— WHAT TO WORK ON —
Review the material line by line. Identify and copy every line that contains the string "https".

[[ EXERCISE INPUTS open ]]

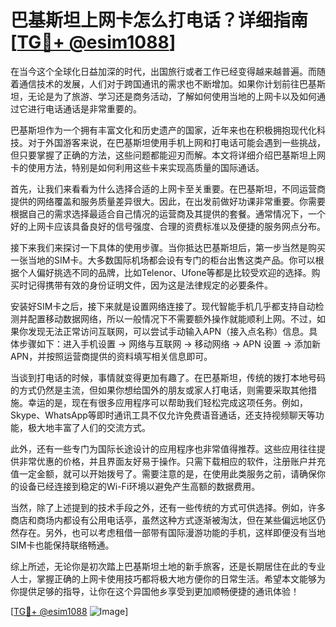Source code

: # 巴基斯坦上网卡怎么打电话？详细指南[[TG💪+ @esim1088](https://t.me/s/esim1088)]

在当今这个全球化日益加深的时代，出国旅行或者工作已经变得越来越普遍。而随着通信技术的发展，人们对于跨国通讯的需求也不断增加。如果你计划前往巴基斯坦，无论是为了旅游、学习还是商务活动，了解如何使用当地的上网卡以及如何通过它进行电话通话是非常重要的。

巴基斯坦作为一个拥有丰富文化和历史遗产的国家，近年来也在积极拥抱现代化科技。对于外国游客来说，在巴基斯坦使用手机上网和打电话可能会遇到一些挑战，但只要掌握了正确的方法，这些问题都能迎刃而解。本文将详细介绍巴基斯坦上网卡的使用方法，特别是如何利用这些卡来实现高质量的国际通话。

首先，让我们来看看为什么选择合适的上网卡至关重要。在巴基斯坦，不同运营商提供的网络覆盖和服务质量差异很大。因此，在出发前做好功课非常重要。你需要根据自己的需求选择最适合自己情况的运营商及其提供的套餐。通常情况下，一个好的上网卡应该具备良好的信号强度、合理的资费标准以及便捷的服务网点分布。

接下来我们来探讨一下具体的使用步骤。当你抵达巴基斯坦后，第一步当然是购买一张当地的SIM卡。大多数国际机场都会设有专门的柜台出售这类产品。你可以根据个人偏好挑选不同的品牌，比如Telenor、Ufone等都是比较受欢迎的选择。购买时记得携带有效的身份证明文件，因为这是法律规定的必要条件。

安装好SIM卡之后，接下来就是设置网络连接了。现代智能手机几乎都支持自动检测并配置移动数据网络，所以一般情况下不需要额外操作就能顺利上网。不过，如果你发现无法正常访问互联网，可以尝试手动输入APN（接入点名称）信息。具体步骤如下：进入手机设置 -> 网络与互联网 -> 移动网络 -> APN 设置 -> 添加新APN，并按照运营商提供的资料填写相关信息即可。

当谈到打电话的时候，事情就变得更加有趣了。在巴基斯坦，传统的拨打本地号码的方式仍然是主流，但如果你想给国外的朋友或家人打电话，则需要采取其他措施。幸运的是，现在有很多应用程序可以帮助我们轻松完成这项任务。例如，Skype、WhatsApp等即时通讯工具不仅允许免费语音通话，还支持视频聊天等功能，极大地丰富了人们的交流方式。

此外，还有一些专门为国际长途设计的应用程序也非常值得推荐。这些应用往往提供非常优惠的价格，并且界面友好易于操作。只需下载相应的软件，注册账户并充值一定金额，就可以开始拨号了。需要注意的是，在使用此类服务之前，请确保你的设备已经连接到稳定的Wi-Fi环境以避免产生高额的数据费用。

当然，除了上述提到的技术手段之外，还有一些传统的方式可供选择。例如，许多商店和商场内都设有公用电话亭，虽然这种方式逐渐被淘汰，但在某些偏远地区仍然存在。另外，也可以考虑租借一部带有国际漫游功能的手机，这样即便没有当地SIM卡也能保持联络畅通。

综上所述，无论你是初次踏上巴基斯坦土地的新手旅客，还是长期居住在此的专业人士，掌握正确的上网卡使用技巧都将极大地方便你的日常生活。希望本文能够为你提供足够的指导，让你在这个异国他乡享受到更加顺畅便捷的通讯体验！

[[TG💪+ @esim1088](https://t.me/s/esim1088) ![Image](https://i.postimg.cc/4NQfJmqS/Snipaste-2025-05-13-00-14-12.png)]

[[ EXERCISE INPUTS closed ]]

— FINISHED TASK —
: # 巴基斯坦上网卡怎么打电话？详细指南[[TG💪+ @esim1088](https://t.me/s/esim1088)]
[[TG💪+ @esim1088](https://t.me/s/esim1088) ![Image](https://i.postimg.cc/4NQfJmqS/Snipaste-2025-05-13-00-14-12.png)]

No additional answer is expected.